WORK TASK
An exact restatement of the data below, with the pictures removed, is the required answer.
# # #
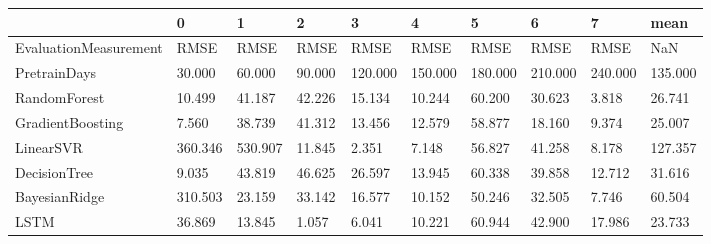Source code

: \begin{tabular}{llllllllll}
\toprule
{} &       0 &       1 &      2 &       3 &       4 &       5 &       6 &       7 &    mean \\
\midrule
EvaluationMeasurement &    RMSE &    RMSE &   RMSE &    RMSE &    RMSE &    RMSE &    RMSE &    RMSE &     NaN \\
PretrainDays          &  30.000 &  60.000 & 90.000 & 120.000 & 150.000 & 180.000 & 210.000 & 240.000 & 135.000 \\
RandomForest          &  10.499 &  41.187 & 42.226 &  15.134 &  10.244 &  60.200 &  30.623 &   3.818 &  26.741 \\
GradientBoosting      &   7.560 &  38.739 & 41.312 &  13.456 &  12.579 &  58.877 &  18.160 &   9.374 &  25.007 \\
LinearSVR             & 360.346 & 530.907 & 11.845 &   2.351 &   7.148 &  56.827 &  41.258 &   8.178 & 127.357 \\
DecisionTree          &   9.035 &  43.819 & 46.625 &  26.597 &  13.945 &  60.338 &  39.858 &  12.712 &  31.616 \\
BayesianRidge         & 310.503 &  23.159 & 33.142 &  16.577 &  10.152 &  50.246 &  32.505 &   7.746 &  60.504 \\
LSTM                  &  36.869 &  13.845 &  1.057 &   6.041 &  10.221 &  60.944 &  42.900 &  17.986 &  23.733 \\
\bottomrule
\end{tabular}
# # #
PROBLEM SOLUTION
Source code

: \begin{tabular}{llllllllll}
\toprule
{} &       0 &       1 &      2 &       3 &       4 &       5 &       6 &       7 &    mean \\
\midrule
EvaluationMeasurement &    RMSE &    RMSE &   RMSE &    RMSE &    RMSE &    RMSE &    RMSE &    RMSE &     NaN \\
PretrainDays          &  30.000 &  60.000 & 90.000 & 120.000 & 150.000 & 180.000 & 210.000 & 240.000 & 135.000 \\
RandomForest          &  10.499 &  41.187 & 42.226 &  15.134 &  10.244 &  60.200 &  30.623 &   3.818 &  26.741 \\
GradientBoosting      &   7.560 &  38.739 & 41.312 &  13.456 &  12.579 &  58.877 &  18.160 &   9.374 &  25.007 \\
LinearSVR             & 360.346 & 530.907 & 11.845 &   2.351 &   7.148 &  56.827 &  41.258 &   8.178 & 127.357 \\
DecisionTree          &   9.035 &  43.819 & 46.625 &  26.597 &  13.945 &  60.338 &  39.858 &  12.712 &  31.616 \\
BayesianRidge         & 310.503 &  23.159 & 33.142 &  16.577 &  10.152 &  50.246 &  32.505 &   7.746 &  60.504 \\
LSTM                  &  36.869 &  13.845 &  1.057 &   6.041 &  10.221 &  60.944 &  42.900 &  17.986 &  23.733 \\
\bottomrule
\end{tabular}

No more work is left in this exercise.